[PROBLEM STATEMENT]
Print only the lines below, from the very first to the one containing "then $v\in Q$, because", exactly as they stand. Do not print pictures.

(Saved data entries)

══════════════════════════════

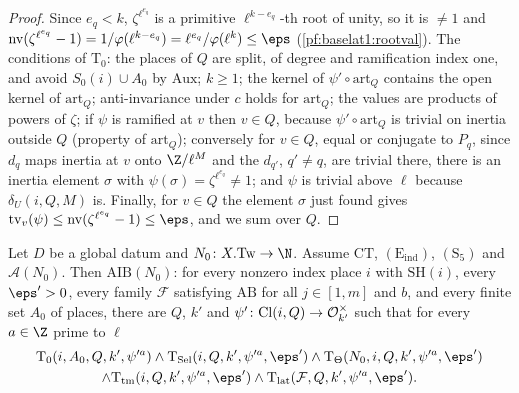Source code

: \begin{proof}
Since $e_q<k$, $\zeta^{\ell^{e_q}}$ is a primitive $\ell^{k-e_q}$-th root of unity, so it is $\ne1$ and
$\baselatonenv(\zeta^{\ell^{e_q}}-1)=1/\varphi(\ell^{k-e_q})=\ell^{e_q}/\varphi(\ell^k)\le\eps$
(\cref{pf:baselat1:rootval}). The conditions of $\mathrm{T}_0$: the places of $Q$ are split, of degree and
ramification index one, and avoid $S_0(i)\cup A_0$ by $\mathrm{Aux}$; $k\ge1$; the kernel of
$\psi'\circ\mathrm{art}_Q$ contains the open kernel of $\mathrm{art}_Q$; anti-invariance under $c$ holds for
$\mathrm{art}_Q$; the values are products of powers of $\zeta$; if $\psi$ is ramified at $v$ then $v\in Q$, because
$\psi'\circ\mathrm{art}_Q$ is trivial on inertia outside $Q$ (property of $\mathrm{art}_Q$); conversely for $v\in Q$,
equal or conjugate to $P_q$, since $d_q$ maps inertia at $v$ onto $\Z/\ell^M$ and the $d_{q'}$, $q'\ne q$, are
trivial there, there is an inertia element $\sigma$ with $\psi(\sigma)=\zeta^{\ell^{e_q}}\ne1$; and $\psi$ is trivial
above $\ell$ because $\delta_U(i,Q,M)$ is. Finally, for $v\in Q$ the element $\sigma$ just found gives
$\mathrm{tv}_v(\psi)\le\baselatonenv(\zeta^{\ell^{e_q}}-1)\le\eps$, and we sum over $Q$.
\end{proof}

\begin{theorem}\label{pf:baselat1:choice}
Let $D$ be a global datum and $N_0\colon X.\mathrm{Tw}\to\N$. Assume $\mathrm{CT}$, $(\mathrm{E}_{\mathrm{ind}})$,
$(\mathrm{S}_5)$ and $\mathcal{A}(N_0)$. Then
$\mathrm{AIB}(N_0)$: for every nonzero index place $i$ with $\mathrm{SH}(i)$, every
$\eps'>0$, every family $\mathcal F$ satisfying $\mathrm{AB}$ for all $j\in[1,m]$ and $b$, and every finite set $A_0$
of places, there are $Q$, $k'$ and $\psi'\colon\mathrm{Cl}(i,Q)\to\mathcal O_{k'}^\times$ such that for every
$a\in\Z$ prime to $\ell$
\begin{multline*}
\mathrm{T}_0(i,A_0,Q,k',\psi'^a)\wedge\mathrm{T}_{\mathrm{Sel}}(i,Q,k',\psi'^a,\eps')\wedge\mathrm{T}_{\Theta}(N_0,i,Q,k',\psi'^a,\eps')\\
\wedge\mathrm{T}_{\mathrm{tm}}(i,Q,k',\psi'^a,\eps')\wedge\mathrm{T}_{\mathrm{lat}}(\mathcal F,Q,k',\psi'^a,\eps').
\end{multline*}
\end{theorem}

══════════════════════════════

[THE COMPLETED TASK]
Source code

: \begin{proof}
Since $e_q<k$, $\zeta^{\ell^{e_q}}$ is a primitive $\ell^{k-e_q}$-th root of unity, so it is $\ne1$ and
$\baselatonenv(\zeta^{\ell^{e_q}}-1)=1/\varphi(\ell^{k-e_q})=\ell^{e_q}/\varphi(\ell^k)\le\eps$
(\cref{pf:baselat1:rootval}). The conditions of $\mathrm{T}_0$: the places of $Q$ are split, of degree and
ramification index one, and avoid $S_0(i)\cup A_0$ by $\mathrm{Aux}$; $k\ge1$; the kernel of
$\psi'\circ\mathrm{art}_Q$ contains the open kernel of $\mathrm{art}_Q$; anti-invariance under $c$ holds for
$\mathrm{art}_Q$; the values are products of powers of $\zeta$; if $\psi$ is ramified at $v$ then $v\in Q$, because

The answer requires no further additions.